Unfortunately, however, summer is only three months of awesome--three months which I intend to overfill with personal obligations. I will be writing a paper, and working (hopefully more) and trying to churn out some fiction, which I can then fold into amusing origami shapes and send to potential publishers ....

Meanwhile, since it's been so long since I've done any fiction writing, I think I'm going to brush up on my basics again. Besides wanting to watch/read art related stuff, I want to pick up the ever-handy Strunk and White's Elements of Style, and maybe also Browne and King's Self-Editing Your Fiction. Strunk and White is THE guide to writing, whether you're a reporter, biographer, student, or fiction writer. I've read it a handful of times, and it's always helpful to go back to, just to get a reminder of things that may have fallen to the wayside. That said, it's a very general guide, and doesn't give a lot of advice that's immediately useful for fiction. Although the co-author, E. B. White, was the guy who wrote Charlotte's Web, so he knew what he was doing writing this little book.

Browne and King's is more useful if you want actual blow-by-blow assistance with fiction-writing issues. They do a good job of everything from sentence structure to giving tips on how to effectively guide a story. These authors, both fiction editors by profession, know what publishers will and won't accept, and how you can shape your story accordingly.

Maybe I'll also hunt up a couple other editing books, who knows? It's always good to get a new perspective. I've read dozens of such books in my life, and can also recommend Ursula K Le Guin's Steering the Craft, or Stephen King's On Writing (which is half biography but sneakily makes its point about compelling writing in this aspect too...).

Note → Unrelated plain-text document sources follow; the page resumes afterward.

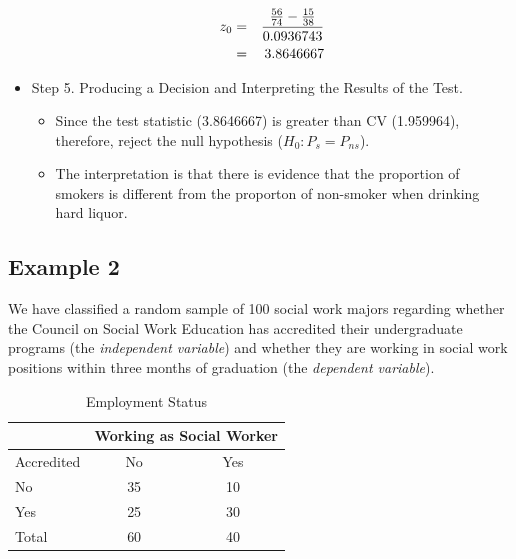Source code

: \documentclass[11pt, chapterprefix=true]{scrbook}\usepackage[]{graphicx}\usepackage[]{color}
\begin{document}
\begin{itemize}
    \begin{eqnarray*}
    z_0 &=& \frac{\frac{56}{74} - \frac{15}{38}}{0.0936743} \\ \vspace{3mm}
        &=& 3.8646667
    \end{eqnarray*}

\item Step 5.  Producing a Decision and Interpreting the Results of the Test.
	\begin{itemize}
	\samepage
	\item Since the test statistic (3.8646667) is greater than CV (1.959964), therefore, reject the null hypothesis ($H_0: P_s = P_{ns}$).
	\samepage
	\item The interpretation is that there is evidence that the proportion of smokers is different from the proporton of non-smoker when drinking hard liquor.
	\end{itemize}
	 
\end{itemize}

\subsection{Example 2}    %

We have classified a random sample of 100 social work majors regarding whether the Council on Social Work Education has accredited their undergraduate programs (the \emph{independent variable}) and whether they are working in social work positions within three months of graduation (the \emph{dependent variable}).



\begin{table}[htbp]
   \centering
   \caption{Employment Status}
   \begin{tabular}{@{} lcc @{}} \hline %
     &  \multicolumn{2}{c}{ Working as Social Worker } \\ \hline
     Accredited   & No & Yes \\ \hline
     No           & 35 & 10 \\
     Yes          & 25 & 30 \\ \hline
     Total        & 60 & 40 \\ \hline
   \end{tabular}
   
   \label{tab:c10_2}
\end{table}
\end{document}
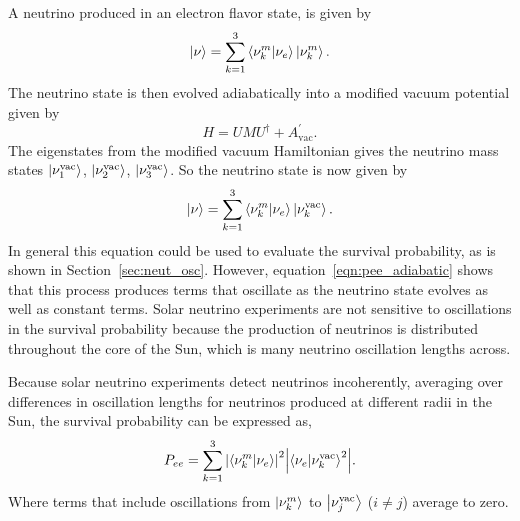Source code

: A neutrino produced in an electron flavor state, is given by
\begin{equation}
    \ket{\nu} = \sum_{k=1}^{3}\braket{\nu^{m}_{k}}{\nu_{e}}\ket{\nu^{m}_{k}}\text{.}
\end{equation}
The neutrino state is then evolved adiabatically into a modified
vacuum potential given by
\begin{equation}
    H = U M U^{\dagger} + A^{\prime}_{\mathrm{vac}}\text{.}
\end{equation}
The eigenstates from the modified vacuum Hamiltonian gives the neutrino mass
states $\ket{\nu^{\mathrm{vac}}_{1}}$, $\ket{\nu^{\mathrm{vac}}_{2}}$, $\ket{\nu^{\mathrm{vac}}_{3}}$.
So the neutrino state is now given by
\begin{equation}
    \ket{\nu} = \sum_{k=1}^{3}\braket{\nu^{m}_{k}}{\nu_{e}}\ket{\nu^{\mathrm{vac}}_{k}}\text{.}
\end{equation}
In general this equation could be used to evaluate the
survival probability, as is shown in Section~\ref{sec:neut_osc}.
However, equation~\ref{eqn:pee_adiabatic} shows that this process produces
terms that oscillate as the neutrino state evolves as well as constant
terms.
Solar neutrino experiments are not sensitive to oscillations in the survival
probability because the production of neutrinos is distributed
throughout the core of the Sun, which is many neutrino oscillation lengths
across.


Because solar neutrino experiments detect neutrinos incoherently, averaging
over differences in oscillation lengths for neutrinos produced
at different radii in the Sun, the survival probability can be expressed as,
\begin{equation}
    P_{ee} = \sum_{k=1}^{3}\abs{\braket{\nu^{m}_{k}}{\nu_{e}}}^{2}\abs{\braket{\nu_{e}}{\nu^{\mathrm{vac}}_{k}}^{2}}\text{.}
\end{equation}
Where terms that include oscillations from $\ket{\nu^{m}_{k}}$ to $\ket{\nu^\mathrm{vac}_{j}}$ ($i \ne j$)
average to zero.

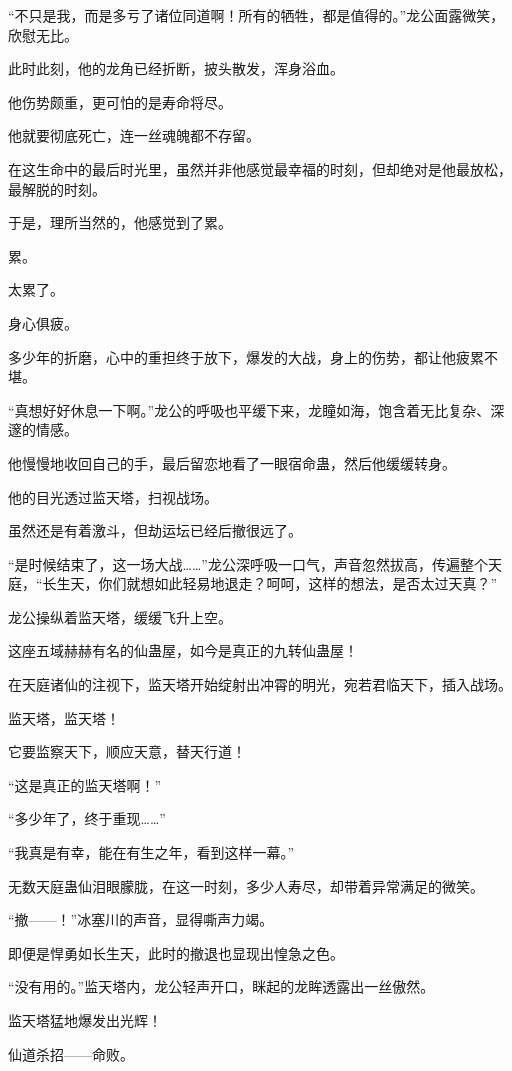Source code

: \begin{this_body}
“不只是我，而是多亏了诸位同道啊！所有的牺牲，都是值得的。”龙公面露微笑，欣慰无比。

此时此刻，他的龙角已经折断，披头散发，浑身浴血。

他伤势颇重，更可怕的是寿命将尽。

他就要彻底死亡，连一丝魂魄都不存留。

在这生命中的最后时光里，虽然并非他感觉最幸福的时刻，但却绝对是他最放松，最解脱的时刻。

于是，理所当然的，他感觉到了累。

累。

太累了。

身心俱疲。

多少年的折磨，心中的重担终于放下，爆发的大战，身上的伤势，都让他疲累不堪。

“真想好好休息一下啊。”龙公的呼吸也平缓下来，龙瞳如海，饱含着无比复杂、深邃的情感。

他慢慢地收回自己的手，最后留恋地看了一眼宿命蛊，然后他缓缓转身。

他的目光透过监天塔，扫视战场。

虽然还是有着激斗，但劫运坛已经后撤很远了。

“是时候结束了，这一场大战……”龙公深呼吸一口气，声音忽然拔高，传遍整个天庭，“长生天，你们就想如此轻易地退走？呵呵，这样的想法，是否太过天真？”

龙公操纵着监天塔，缓缓飞升上空。

这座五域赫赫有名的仙蛊屋，如今是真正的九转仙蛊屋！

在天庭诸仙的注视下，监天塔开始绽射出冲霄的明光，宛若君临天下，插入战场。

监天塔，监天塔！

它要监察天下，顺应天意，替天行道！

“这是真正的监天塔啊！”

“多少年了，终于重现……”

“我真是有幸，能在有生之年，看到这样一幕。”

无数天庭蛊仙泪眼朦胧，在这一时刻，多少人寿尽，却带着异常满足的微笑。

“撤——！”冰塞川的声音，显得嘶声力竭。

即便是悍勇如长生天，此时的撤退也显现出惶急之色。

“没有用的。”监天塔内，龙公轻声开口，眯起的龙眸透露出一丝傲然。

监天塔猛地爆发出光辉！

仙道杀招——命败。


\end{this_body}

For the most part if you read books on editing they'll give you the same dozen or so tips. Maybe spoken in a slightly different way, but this just means that the same issues crop up for authors, editors, and publishers when it comes to What's Good. That said, I wonder if this changes? I mean, Strunk and White is from, like, the '20s or '30s, and Browne and King was published in the (gasp!) '90s. Are they still relevant? Well, judging from the fact that EVERYONE still recommends that you read Strunk and White at least once in your life ... I guess that one is.

On the other hand, I've read editing books by people who don't have the experience, or who you've never heard of, and though they'll give you the same pointers on adjectives and POV, it doesn't feel quite the same coming from some random person who may/may not have the credentials to back it up. It makes me wonder what an Idiot's Guide to Fiction Writing might be like. Hmm, maybe I'll see if the library has a copy of that...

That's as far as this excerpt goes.